Stored records
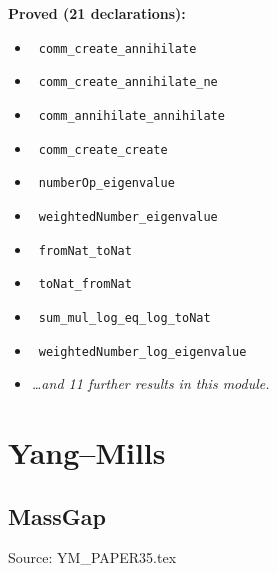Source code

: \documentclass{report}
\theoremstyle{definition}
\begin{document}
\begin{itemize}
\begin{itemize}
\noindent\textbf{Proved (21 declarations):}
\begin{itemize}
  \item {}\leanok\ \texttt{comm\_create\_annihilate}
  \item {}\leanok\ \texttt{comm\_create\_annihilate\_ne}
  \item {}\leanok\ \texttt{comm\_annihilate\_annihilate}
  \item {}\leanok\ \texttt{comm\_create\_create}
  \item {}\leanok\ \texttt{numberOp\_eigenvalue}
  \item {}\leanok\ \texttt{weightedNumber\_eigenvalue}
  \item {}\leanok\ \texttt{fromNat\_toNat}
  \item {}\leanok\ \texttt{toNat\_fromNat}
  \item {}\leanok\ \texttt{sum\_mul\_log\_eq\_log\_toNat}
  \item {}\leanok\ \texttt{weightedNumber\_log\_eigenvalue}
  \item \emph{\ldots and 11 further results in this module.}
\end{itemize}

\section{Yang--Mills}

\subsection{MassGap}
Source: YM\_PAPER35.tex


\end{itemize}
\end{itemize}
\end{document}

# PROBLEM REQUIREMENTS:
From the first line to the last, repeat the records exactly and skip the pictures.

# SOLVED PROBLEM:
Source code

: \documentclass{report}
\theoremstyle{definition}
\begin{document}
\begin{itemize}
\begin{itemize}
\noindent\textbf{Proved (21 declarations):}
\begin{itemize}
  \item {}\leanok\ \texttt{comm\_create\_annihilate}
  \item {}\leanok\ \texttt{comm\_create\_annihilate\_ne}
  \item {}\leanok\ \texttt{comm\_annihilate\_annihilate}
  \item {}\leanok\ \texttt{comm\_create\_create}
  \item {}\leanok\ \texttt{numberOp\_eigenvalue}
  \item {}\leanok\ \texttt{weightedNumber\_eigenvalue}
  \item {}\leanok\ \texttt{fromNat\_toNat}
  \item {}\leanok\ \texttt{toNat\_fromNat}
  \item {}\leanok\ \texttt{sum\_mul\_log\_eq\_log\_toNat}
  \item {}\leanok\ \texttt{weightedNumber\_log\_eigenvalue}
  \item \emph{\ldots and 11 further results in this module.}
\end{itemize}

\section{Yang--Mills}

\subsection{MassGap}
Source: YM\_PAPER35.tex


\end{itemize}
\end{itemize}
\end{document}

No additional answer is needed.